Projects » Fort Canning Tunnel
Fort Canning Tunnel

The S$34 million vehicular Fort Canning Tunnel (FCT) in Singapore took three years to complete and opened in January 2007.Local Dynalite distributor Control Tech Asia, supplied a lighting control system for the 350m unidirectional three-lane tunnel, which transports motorists from Marina Centre to Orchard Road, bypassing two major traffic junctions and cutting travel time from around five minutes to just under twenty seconds.
With a total landmass of just under 700km, space is at a premium in Singapore and the tunnel is located under historic Fort Canning Hill, where the earliest Singaporean colonists settled. This combination of factors made the project a particularly sensitive undertaking. Rather than dig a pit, build a tunnel and re-cover the space with earth, the Land Transport Authority (LTA) resolved to dig straight through the hill, resulting in preservation of trees and surrounding parkland.

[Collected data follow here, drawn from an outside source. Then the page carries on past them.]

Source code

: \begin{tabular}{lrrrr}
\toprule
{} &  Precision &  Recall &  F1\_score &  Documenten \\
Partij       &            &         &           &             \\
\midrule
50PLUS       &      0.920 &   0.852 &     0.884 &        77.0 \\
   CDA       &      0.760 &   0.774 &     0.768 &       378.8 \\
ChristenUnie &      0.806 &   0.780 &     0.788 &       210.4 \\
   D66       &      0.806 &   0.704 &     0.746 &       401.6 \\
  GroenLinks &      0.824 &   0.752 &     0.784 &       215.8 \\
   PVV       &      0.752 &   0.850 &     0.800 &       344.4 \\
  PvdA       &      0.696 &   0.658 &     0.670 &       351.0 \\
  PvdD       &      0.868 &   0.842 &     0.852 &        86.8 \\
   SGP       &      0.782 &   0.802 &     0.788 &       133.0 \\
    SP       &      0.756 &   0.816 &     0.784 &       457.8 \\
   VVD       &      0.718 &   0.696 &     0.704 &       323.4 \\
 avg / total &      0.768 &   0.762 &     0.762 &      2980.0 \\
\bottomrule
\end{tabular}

Dynalite was chosen for this project as the system provides a robust and easy to implement integration platform for connection to other vendors system, in this case a Thorn Lighting photometric camera, and the LTA’ s supervisory SCADA system.

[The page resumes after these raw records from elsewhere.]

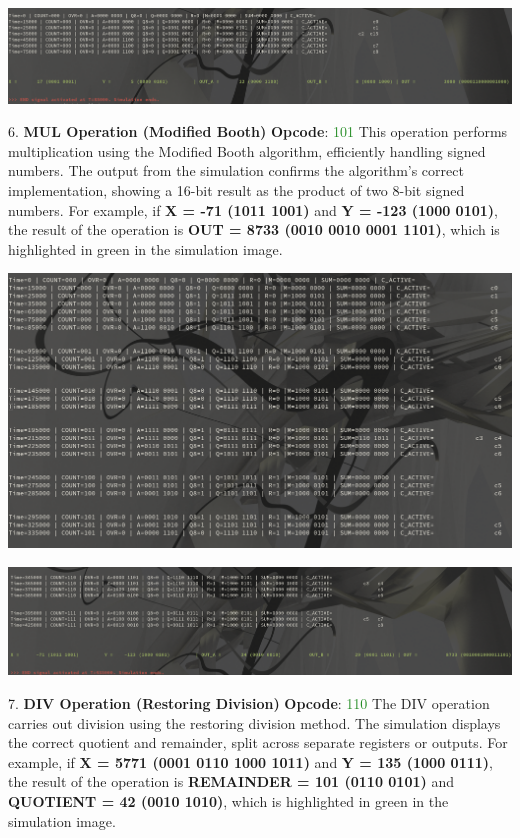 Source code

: \documentclass[12pt, letterpaper]{article}
\begin{document}
\begin{center}
\includegraphics[scale=0.3]{Documentation/SUB}
\end{center}


6.     \textbf{MUL Operation (Modified Booth)}
    \textbf{Opcode}: \textcolor{ForestGreen}{101}
    This operation performs multiplication using the Modified Booth algorithm, efficiently handling signed numbers. The output from the simulation confirms the algorithm's correct implementation, showing a 16-bit result as the product of two 8-bit signed numbers.
    For example, if \textbf{X = -71 (1011 1001)} and \textbf{Y = -123 (1000 0101)}, the result of the operation is \textbf{OUT = 8733 (0010 0010 0001 1101)}, which is highlighted in green in the simulation image.

\begin{center}
\includegraphics[scale=0.3]{Documentation/MUL1}
\end{center}

\begin{center}
\includegraphics[scale=0.3]{Documentation/MUL2}
\end{center}

7. \textbf{DIV Operation (Restoring Division)}
\textbf{Opcode}: \textcolor{ForestGreen}{110}
The DIV operation carries out division using the restoring division method. The simulation displays the correct quotient and remainder, split across separate registers or outputs.
For example, if \textbf{X = 5771 (0001 0110 1000 1011)} and \textbf{Y = 135 (1000 0111)}, the result of the operation is \textbf{REMAINDER = 101 (0110 0101)} and \textbf{QUOTIENT = 42 (0010 1010)}, which is highlighted in green in the simulation image.
\end{document}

Tunnel lighting control aims to keep light levels constant as drivers enter the portal and to avoid any drastic changes throughout the length of the passage. Essential elements in this type of application include reliable fault reporting. The FCT through relay control provided via 12 channel DIN rail mounted relay devices. The lighting control system switches through nine available present lighting modes, which correspond with outside light levels as detected by a photometric camera,
A Dynalite DUS704 sensor automatically provides backup photometric data should the primary photometric camera fail. The Dynalite system connects to the LTA’ s own SCADA system and updates the LTA control centre with system status information, including fault reporting for Dynalite equipment and the photometric camera. A key switch user control panel (DPNE808J) alternates the lighting control network from ‘automatic’ to manual mode , enabling present changes to be carried out via the SCADA system if required. The lighting control network is compartmentalised into four subsections by DDNG485 optically isolated bridge nodes, to minimise the impact of the cabling faults.